Говорят о социальной подоплеке его сочинений; столь же убедительна экзистенциальная их трактовка. Обе равно неплодоносны. Произносить сегодня такие оскудевшие слова, как «социум» и «экзистенция», — значит соглашаться с пустотой, с растратою так называемого смысла и невозможностью им наделить — что именно? Да хоть бы Это, явленное текстом, рожденное из стопроцентно южных ощущений поражения, ведь поражения и посланные им вдогонку состояния тоски разнятся даже климатически. Онетти оперирует вытяжками, дистиллятами, эссенциями южной захолустной тоски (тоже приблизительное слово, но чем-то вынужден воспользоваться). От северо-западной подавленности она отличается, может быть, тем (это гипотеза), что в помещении жарко, пахнет подмышками, в углу громоздится кипа анархо-макулатуры, кустарное изделие сбежавших голодранцев протеста, из меблированных комнат скоро выгонят за неуплату, вяло вращаются кожаные, кактусовые без колючек лопасти вентилятора, рядом лежащая женщина изъясняется только попреками, в распивочной и борделе контингент стабилен, как зной и селитряный ветер с моря, переезд в столицу или другую страну исключен, рука держит ампулу морфия, пепел осыпается на платье, секс не утоляет, стерлось даже насилие, комментатор отмечает большую мифологическую насыщенность — вероятно, он никогда не бродил по городу пьяным, либо это повторялось с ним так часто, что обрело для него очертания мифа. Из южноамериканских авторов Онетти самый европейский, из европейского состава его выталкивает типично испаноамериканский комплекс континентальной меланхолии (еще одно клише). Перекрестье непринадлежностей — удобная площадка для этой стильной прозы о чарующем многообразии градаций безнадежности, подкрепляемой бессменным видом из окна.
Сэмюэл БЕККЕТ (Ирландия)
«Моллой», «Мэлоун умирает», «Неназываемый»

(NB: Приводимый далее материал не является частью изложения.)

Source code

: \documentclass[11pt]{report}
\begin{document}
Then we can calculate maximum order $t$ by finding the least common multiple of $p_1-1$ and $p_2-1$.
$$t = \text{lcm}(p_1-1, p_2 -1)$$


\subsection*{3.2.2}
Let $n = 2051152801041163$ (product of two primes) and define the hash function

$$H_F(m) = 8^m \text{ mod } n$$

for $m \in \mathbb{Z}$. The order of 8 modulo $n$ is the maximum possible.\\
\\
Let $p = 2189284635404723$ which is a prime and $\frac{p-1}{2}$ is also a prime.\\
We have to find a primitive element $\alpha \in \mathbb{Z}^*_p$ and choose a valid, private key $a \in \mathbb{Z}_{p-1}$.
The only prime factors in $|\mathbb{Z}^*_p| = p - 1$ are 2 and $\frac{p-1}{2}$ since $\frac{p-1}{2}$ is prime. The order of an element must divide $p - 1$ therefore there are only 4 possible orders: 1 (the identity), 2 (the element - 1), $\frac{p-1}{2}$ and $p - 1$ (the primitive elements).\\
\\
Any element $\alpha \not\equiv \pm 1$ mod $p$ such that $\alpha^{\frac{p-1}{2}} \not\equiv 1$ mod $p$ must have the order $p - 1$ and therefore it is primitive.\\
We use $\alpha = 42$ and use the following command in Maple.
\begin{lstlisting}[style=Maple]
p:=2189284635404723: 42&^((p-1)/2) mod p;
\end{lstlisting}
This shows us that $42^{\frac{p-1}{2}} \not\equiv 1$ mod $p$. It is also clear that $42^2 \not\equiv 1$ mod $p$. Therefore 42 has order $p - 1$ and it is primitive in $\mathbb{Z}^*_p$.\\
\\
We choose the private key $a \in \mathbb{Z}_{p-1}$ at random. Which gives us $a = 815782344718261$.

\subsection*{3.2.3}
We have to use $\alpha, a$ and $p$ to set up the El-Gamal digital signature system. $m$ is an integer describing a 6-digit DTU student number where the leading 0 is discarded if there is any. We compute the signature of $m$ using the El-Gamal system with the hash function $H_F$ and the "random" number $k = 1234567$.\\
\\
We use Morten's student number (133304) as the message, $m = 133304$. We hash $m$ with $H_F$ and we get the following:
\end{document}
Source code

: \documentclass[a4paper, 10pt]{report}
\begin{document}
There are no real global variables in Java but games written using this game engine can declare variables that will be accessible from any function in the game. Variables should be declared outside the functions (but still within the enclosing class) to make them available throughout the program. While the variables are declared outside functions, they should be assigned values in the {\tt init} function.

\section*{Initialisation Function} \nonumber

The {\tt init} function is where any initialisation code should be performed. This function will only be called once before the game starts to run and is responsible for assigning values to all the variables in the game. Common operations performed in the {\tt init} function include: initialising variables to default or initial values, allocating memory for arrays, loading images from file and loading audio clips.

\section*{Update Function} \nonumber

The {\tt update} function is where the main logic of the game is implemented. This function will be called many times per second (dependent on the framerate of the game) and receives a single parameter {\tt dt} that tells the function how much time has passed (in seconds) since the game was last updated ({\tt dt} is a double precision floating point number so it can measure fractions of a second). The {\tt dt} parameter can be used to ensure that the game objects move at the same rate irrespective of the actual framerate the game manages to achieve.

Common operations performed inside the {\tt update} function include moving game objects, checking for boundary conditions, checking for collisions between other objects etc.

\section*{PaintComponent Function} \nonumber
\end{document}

Если постепенно убирать из тела все связывающее его с обликом человека, стесав корпус до обрубка, торчащего из ящика на пустыре, а от лица оставить рот для пивных отбросов и безудержного словотечения, — наглядной станет эволюция уродов, созданных по образу Того, Кто некогда был вечно жив, но тоже умер, разложился и недосчитался важных членов. У своих героев Беккет отобрал все, кроме сознания и шелестящего языка, т. е. он все им оставил — вот это мусорное, к собственному рту обращенное говорение, тихое выборматывание слипшихся псевдофраз. Произнесение слов как последнее свидетельство анонимной жизни, и в других доказательствах своего бытия она не нуждается. Сознание отдает себя слову, которое очерчивает слабый телесный контур, затопляемый речью, а она стирает различие меж экскрементами и синтагмами — то и другое суть выделения. Речь продолжает звучать, как звучит безостановочно прокручиваемая магнитная лента (в структуру этой феноменальной прозы трудно проникнуть без учета технологических новаций столетия, нацеленных на воспроизводство и тиражирование), сознание сознает, смерть недействительна, ибо уже не раз умирала и запамятовала о том. Но память не ушла. Она позволяет зацепиться за исчезнувшую в каком-то омуте среду вещей и чувств, снова сблизиться с неразрешимостью вероисповедной диалектики, увидеть на обочине композиции далекую мать, — пусть докажут, что распад, гниение и боль ваялись из чрева женщины. Эта память так сильна, что даже вспоминает о себе самой и, влачась по кольцам повторений, озирает устойчивость мемориальной пригвожденности к всепоглощающему настоящему, замкнутому трухлявыми досками убежища, откуда ленточным глистом выползают слова, исторгнутые неистлевшими губами. И сколько б ни пытались память обмануть, она, распутав узелки, доходит до истоков разложившегося тела: беккетовский персонаж возник от скрещения Сфинги с Эдипом, Унаследовав любознательность химеры и мудрость человека, — симбиотическая плоть совокупила в своем организме маниакальность вопрошаний с правильным ответом, сводящимся к тому, что человек, будь он на двух, на трех иль четырех, всегда чудовищен, оставлен и безумен. Ни вопрос, ни ответ более снести нельзя, и они будут длиться до тех пор, пока не свалится изглоданное ими тело, пока не выдохнется речь.